• YOUR GOAL
The entries below should be quoted exactly, with no pictures carried over.

(RAW DATA begins)

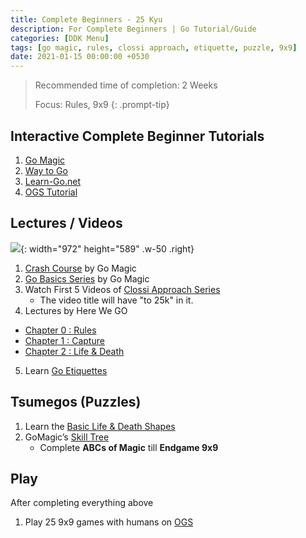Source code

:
 ```yaml
---
title: Complete Beginners - 25 Kyu
description: For Complete Beginners | Go Tutorial/Guide
categories: [DDK Menu]
tags: [go magic, rules, clossi approach, etiquette, puzzle, 9x9]
date: 2021-01-15 00:00:00 +0530
---
```


> Recommended time of completion: 2 Weeks
>
> Focus: Rules, 9x9
{: .prompt-tip}

## Interactive Complete Beginner Tutorials

1. <a href="https://gomagic.org/how-to-play-go-rules/" target="_blank" rel="nofollow noopener noreferrer">Go Magic</a> 
2. <a href="https://way-to-go.gitlab.io/#/en/intro" target="_blank" rel="nofollow noopener noreferrer">Way to Go</a>
3. <a href="https://www.learn-go.net/" target="_blank" rel="nofollow noopener noreferrer">Learn-Go.net</a>
4. <a href="https://online-go.com/learn-to-play-go" target="_blank" rel="nofollow noopener noreferrer">OGS Tutorial</a>

## Lectures / Videos

![](https://d1muf25xaso8hp.cloudfront.net/https%3A%2F%2F2c521d1fb17a1d7030287958307e4dad.cdn.bubble.io%2Ff1683683179871x305409518608095400%2Fclossi-approach-draft-1.jpg?w=768&h=691&auto=compress&dpr=1&fit=max){: width="972" height="589" .w-50 .right}
1. <a href="https://gomagic.org/courses/go-rules/" target="_blank" rel="nofollow noopener noreferrer">Crash Course</a> by Go Magic
2. <a href="https://youtube.com/playlist?list=PL4DLlaT_bvDG5y6WSfXU8cQsTsb4o3YnT&si=RI-5KXMm2W_zs40y" target="_blank" rel="nofollow noopener noreferrer">Go Basics Series</a> by Go Magic
3. Watch First 5 Videos of <a href="https://youtube.com/playlist?list=PL5mVjO5OFYSymMy2Mixl7E5vpwFDO_0B4&si=C_V23Nfre_AJsK2M" target="_blank" rel="nofollow noopener noreferrer">Clossi Approach Series</a>
   - The video title will have "to 25k" in it.
4. Lectures by Here We GO
  - <a href="https://youtube.com/playlist?list=PLsIslX1eRChKX-lLgRQQJiXpKRASE46Bb&si=q7cp3u7IjAY-WNdW" target="_blank" rel="nofollow noopener noreferrer">Chapter 0 : Rules</a>
  - <a href="https://youtube.com/playlist?list=PLsIslX1eRChLKaZhzT6skMr33Jw3kV95E&si=_JYqZQhDTcgGY9z8" target="_blank" rel="nofollow noopener noreferrer">Chapter 1 : Capture</a>
  - <a href="https://youtube.com/playlist?list=PLsIslX1eRChJ2cm4dzaP4WCWR_tkqlO3H&si=WTtsb8uNti1j0MJU" target="_blank" rel="nofollow noopener noreferrer">Chapter 2 : Life & Death</a>
5. Learn <a href="https://youtu.be/cnW9dHvxOc0?si=g7onarM5xu6DjVHm" target="_blank" rel="nofollow noopener noreferrer">Go Etiquettes</a>

## Tsumegos (Puzzles)

1. Learn the <a href="https://youtu.be/D8jl5PtFIVY?si=xAfvcXp1T8WZZrvp" target="_blank" rel="nofollow noopener noreferrer">Basic Life & Death Shapes</a>
2. GoMagic’s <a href="https://gomagic.org/go-problems/" target="_blank" rel="nofollow noopener noreferrer">Skill Tree</a> 
   - Complete **ABCs of Magic** till **Endgame 9x9**

## Play
After completing everything above

1. Play 25 9x9 games with humans on <a href="https://online-go.com/" target="_blank" rel="nofollow noopener noreferrer">OGS</a>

(RAW DATA ends)

• TASK RESPONSE
Source code

:
 ```yaml
---
title: Complete Beginners - 25 Kyu
description: For Complete Beginners | Go Tutorial/Guide
categories: [DDK Menu]
tags: [go magic, rules, clossi approach, etiquette, puzzle, 9x9]
date: 2021-01-15 00:00:00 +0530
---
```


> Recommended time of completion: 2 Weeks
>
> Focus: Rules, 9x9
{: .prompt-tip}

## Interactive Complete Beginner Tutorials

1. <a href="https://gomagic.org/how-to-play-go-rules/" target="_blank" rel="nofollow noopener noreferrer">Go Magic</a> 
2. <a href="https://way-to-go.gitlab.io/#/en/intro" target="_blank" rel="nofollow noopener noreferrer">Way to Go</a>
3. <a href="https://www.learn-go.net/" target="_blank" rel="nofollow noopener noreferrer">Learn-Go.net</a>
4. <a href="https://online-go.com/learn-to-play-go" target="_blank" rel="nofollow noopener noreferrer">OGS Tutorial</a>

## Lectures / Videos

![](https://d1muf25xaso8hp.cloudfront.net/https%3A%2F%2F2c521d1fb17a1d7030287958307e4dad.cdn.bubble.io%2Ff1683683179871x305409518608095400%2Fclossi-approach-draft-1.jpg?w=768&h=691&auto=compress&dpr=1&fit=max){: width="972" height="589" .w-50 .right}
1. <a href="https://gomagic.org/courses/go-rules/" target="_blank" rel="nofollow noopener noreferrer">Crash Course</a> by Go Magic
2. <a href="https://youtube.com/playlist?list=PL4DLlaT_bvDG5y6WSfXU8cQsTsb4o3YnT&si=RI-5KXMm2W_zs40y" target="_blank" rel="nofollow noopener noreferrer">Go Basics Series</a> by Go Magic
3. Watch First 5 Videos of <a href="https://youtube.com/playlist?list=PL5mVjO5OFYSymMy2Mixl7E5vpwFDO_0B4&si=C_V23Nfre_AJsK2M" target="_blank" rel="nofollow noopener noreferrer">Clossi Approach Series</a>
   - The video title will have "to 25k" in it.
4. Lectures by Here We GO
  - <a href="https://youtube.com/playlist?list=PLsIslX1eRChKX-lLgRQQJiXpKRASE46Bb&si=q7cp3u7IjAY-WNdW" target="_blank" rel="nofollow noopener noreferrer">Chapter 0 : Rules</a>
  - <a href="https://youtube.com/playlist?list=PLsIslX1eRChLKaZhzT6skMr33Jw3kV95E&si=_JYqZQhDTcgGY9z8" target="_blank" rel="nofollow noopener noreferrer">Chapter 1 : Capture</a>
  - <a href="https://youtube.com/playlist?list=PLsIslX1eRChJ2cm4dzaP4WCWR_tkqlO3H&si=WTtsb8uNti1j0MJU" target="_blank" rel="nofollow noopener noreferrer">Chapter 2 : Life & Death</a>
5. Learn <a href="https://youtu.be/cnW9dHvxOc0?si=g7onarM5xu6DjVHm" target="_blank" rel="nofollow noopener noreferrer">Go Etiquettes</a>

## Tsumegos (Puzzles)

1. Learn the <a href="https://youtu.be/D8jl5PtFIVY?si=xAfvcXp1T8WZZrvp" target="_blank" rel="nofollow noopener noreferrer">Basic Life & Death Shapes</a>
2. GoMagic’s <a href="https://gomagic.org/go-problems/" target="_blank" rel="nofollow noopener noreferrer">Skill Tree</a> 
   - Complete **ABCs of Magic** till **Endgame 9x9**

## Play
After completing everything above

1. Play 25 9x9 games with humans on <a href="https://online-go.com/" target="_blank" rel="nofollow noopener noreferrer">OGS</a>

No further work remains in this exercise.